We will use the think-aloud method to conduct the following tasks: (1) observe the research hypothesis–generation process; (2) transcribe data, and analyze and assess if VIADS [22] and different levels of experience of clinical researchers influence the process; and (3) assess the interactions between VIADS (as an example of a secondary analytical tool) and the experience levels of the participants during the process. Figure 3 summarizes the Study 1 and Study 2 procedures.

Study 1

Experienced and inexperienced clinical researchers conduct research hypothesis–generation tasks using the same secondary data sets. The tasks are captured to describe participants’ research hypothesis–generation processes when guided by analysis of the same data sets. VIADS is also used as an example of a secondary data analytics tool to assess participants’ research hypothesis–generation processes. Accordingly, 2 control groups do not use VIADS, while 2 intervention groups do use it.

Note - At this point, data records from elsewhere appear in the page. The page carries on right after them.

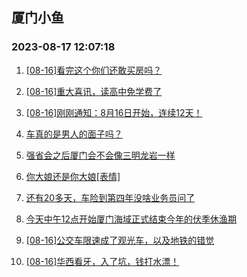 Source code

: ## 厦门小鱼 
### 2023-08-17 12:07:18

1. [[08-16]看完这个你们还敢买房吗？](http://bbs.xmfish.com/read-htm-tid-18055129.html)

2. [[08-16]重大喜讯，读高中免学费了](http://bbs.xmfish.com/read-htm-tid-18055013.html)

3. [[08-16]刚刚通知：8月16日开始，连续12天！](http://bbs.xmfish.com/read-htm-tid-18055054.html)

4. [车真的是男人的面子吗？](http://bbs.xmfish.com/read-htm-tid-18055198.html)

5. [强省会之后厦门会不会像三明龙岩一样](http://bbs.xmfish.com/read-htm-tid-18055132.html)

6. [你大娘还是你大娘[表情]](http://bbs.xmfish.com/read-htm-tid-18055102.html)

7. [还有20多天，车险到第四年没啥业务员问了](http://bbs.xmfish.com/read-htm-tid-18055080.html)

8. [今天中午12点开始厦门海域正式结束今年的伏季休渔期](http://bbs.xmfish.com/read-htm-tid-18054985.html)

9. [[08-16]公交车限速成了观光车，以及地铁的错觉](http://bbs.xmfish.com/read-htm-tid-18055125.html)

10. [[08-16]华西看牙，入了坑，钱打水漂！](http://bbs.xmfish.com/read-htm-tid-18054960.html)

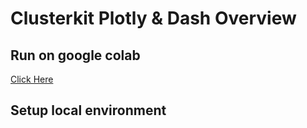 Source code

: # Clusterkit Plotly & Dash Overview

## Run on google colab
[Click Here](https://colab.research.google.com/github/paiboon15721/clusterkit-dash-training/blob/master/notebook/plotly-and-dash-overview.ipynb)

## Setup local environment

A pilot study, Study 0, was conducted in July and August 2021 for each group to assess the feasibility of using the task flow, data sets, screen capture, audio and video recordings, and study scripts. In Study 1, 4 groups are utilized. Table 3 summarizes the study design and participants in each group. The 4 groups will be compared in order to detect the primary effects of the 2 factors and their interactions after completing Study 1. After recruitment, the participants are separated into experienced or inexperienced groups based on predetermined criteria. Then, the participants are randomly assigned to a group that uses VIADS (3-hour session, with 1 hour to conduct VIADS training) or does not use VIADS (2-hour session) via block randomization.

Table 3

Design of Study 1 for assessment of the hypothesis–generation process in clinical research.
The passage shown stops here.